[Test] Extend integ test test_monitoring to verify that the metric ClustermgtdHeartbeat is collected.

gmarciani · gmarciani · commit 46dde5f41a00 · 2026-01-28T14:05:21.000-05:00
diff --git a/tests/integration-tests/tests/monitoring/test_monitoring.py b/tests/integration-tests/tests/monitoring/test_monitoring.py
@@ -10,6 +10,7 @@
 # This file is distributed on an "AS IS" BASIS, WITHOUT WARRANTIES OR CONDITIONS OF ANY KIND, express or implied.
 # See the License for the specific language governing permissions and limitations under the License.
 import datetime
+import logging
 import math
 import time
 
@@ -33,6 +34,7 @@ def test_monitoring(
     cw_log_enabled,
     alarms_enabled,
     region,
+    scheduler,
     pcluster_config_reader,
     clusters_factory,
     test_datadir,
@@ -48,13 +50,14 @@ def test_monitoring(
     headnode_instance_id = cluster.get_cluster_instance_ids(node_type="HeadNode")[0]
     compute_instance_ids = cluster.get_cluster_instance_ids(node_type="Compute")
     # the MinCount is set to 1, so we should have at least one compute node
+    logging.info(f"Retrieved compute nodes: {compute_instance_ids}")
     assert_that(compute_instance_ids).is_not_empty()
 
     # test CWAgent metrics
     # we only perform this test for one of the 3 test conditions
     # because this test could be time-consuming (we allow some retries to ensure we can get metrics data)
     if dashboard_enabled and cw_log_enabled:
-        _test_cw_agent_metrics(cw_client, headnode_instance_id, compute_instance_ids[0])

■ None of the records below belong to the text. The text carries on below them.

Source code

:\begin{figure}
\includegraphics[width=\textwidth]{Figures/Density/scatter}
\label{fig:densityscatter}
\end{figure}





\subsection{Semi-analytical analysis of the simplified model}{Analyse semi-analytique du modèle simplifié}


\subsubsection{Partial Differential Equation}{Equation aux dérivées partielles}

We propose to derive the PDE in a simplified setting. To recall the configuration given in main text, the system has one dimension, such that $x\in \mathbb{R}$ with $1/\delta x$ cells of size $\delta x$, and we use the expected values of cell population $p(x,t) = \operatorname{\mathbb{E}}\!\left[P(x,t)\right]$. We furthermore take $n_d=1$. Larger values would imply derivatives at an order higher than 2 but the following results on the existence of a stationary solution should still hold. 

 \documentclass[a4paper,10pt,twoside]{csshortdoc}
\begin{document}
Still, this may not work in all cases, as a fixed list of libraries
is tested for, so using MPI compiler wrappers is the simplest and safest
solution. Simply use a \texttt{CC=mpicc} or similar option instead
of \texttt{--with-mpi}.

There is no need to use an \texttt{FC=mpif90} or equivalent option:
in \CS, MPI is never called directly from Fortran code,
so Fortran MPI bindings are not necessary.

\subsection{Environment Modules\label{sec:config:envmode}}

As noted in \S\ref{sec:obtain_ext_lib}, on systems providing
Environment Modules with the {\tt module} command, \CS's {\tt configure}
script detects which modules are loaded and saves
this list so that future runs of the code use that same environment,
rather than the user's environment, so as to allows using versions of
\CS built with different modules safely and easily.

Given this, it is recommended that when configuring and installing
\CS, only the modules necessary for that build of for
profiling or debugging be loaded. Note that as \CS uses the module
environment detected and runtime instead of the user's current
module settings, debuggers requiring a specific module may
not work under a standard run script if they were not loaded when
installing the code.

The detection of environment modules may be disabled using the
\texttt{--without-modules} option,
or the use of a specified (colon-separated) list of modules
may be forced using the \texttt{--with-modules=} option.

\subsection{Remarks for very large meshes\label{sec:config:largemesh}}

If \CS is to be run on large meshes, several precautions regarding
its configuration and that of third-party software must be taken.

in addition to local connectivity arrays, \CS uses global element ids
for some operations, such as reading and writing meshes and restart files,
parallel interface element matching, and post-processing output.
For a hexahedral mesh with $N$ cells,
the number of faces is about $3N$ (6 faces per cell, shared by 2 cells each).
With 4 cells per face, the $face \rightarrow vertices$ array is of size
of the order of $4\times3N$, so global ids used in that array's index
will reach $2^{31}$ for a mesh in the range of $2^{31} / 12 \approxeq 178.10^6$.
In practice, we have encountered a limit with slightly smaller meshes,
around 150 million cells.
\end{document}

+        _test_metrics(cw_client, headnode_instance_id, compute_instance_ids[0], cluster.cfn_name, scheduler)
 
     # test dashboard and alarms
     _test_dashboard(cw_client, cluster.cfn_name, region, dashboard_enabled, cw_log_enabled)
@@ -65,28 +68,43 @@ def test_monitoring(
 
 
 @retry(stop_max_attempt_number=8, wait_fixed=minutes(2))
-def _test_cw_agent_metrics(cw_client, headnode_instance_id, compute_instance_id):
+def _test_metrics(cw_client, headnode_instance_id, compute_instance_id, cluster_name, scheduler):
     # query for the past 20 minutes
     start_timestamp, end_timestamp = _get_start_end_timestamp(minutes=20)
 
-    # test memory and disk metrics are collected for the head node
-    metrics_response_headnode = _get_metric_data(headnode_instance_id, cw_client, start_timestamp, end_timestamp)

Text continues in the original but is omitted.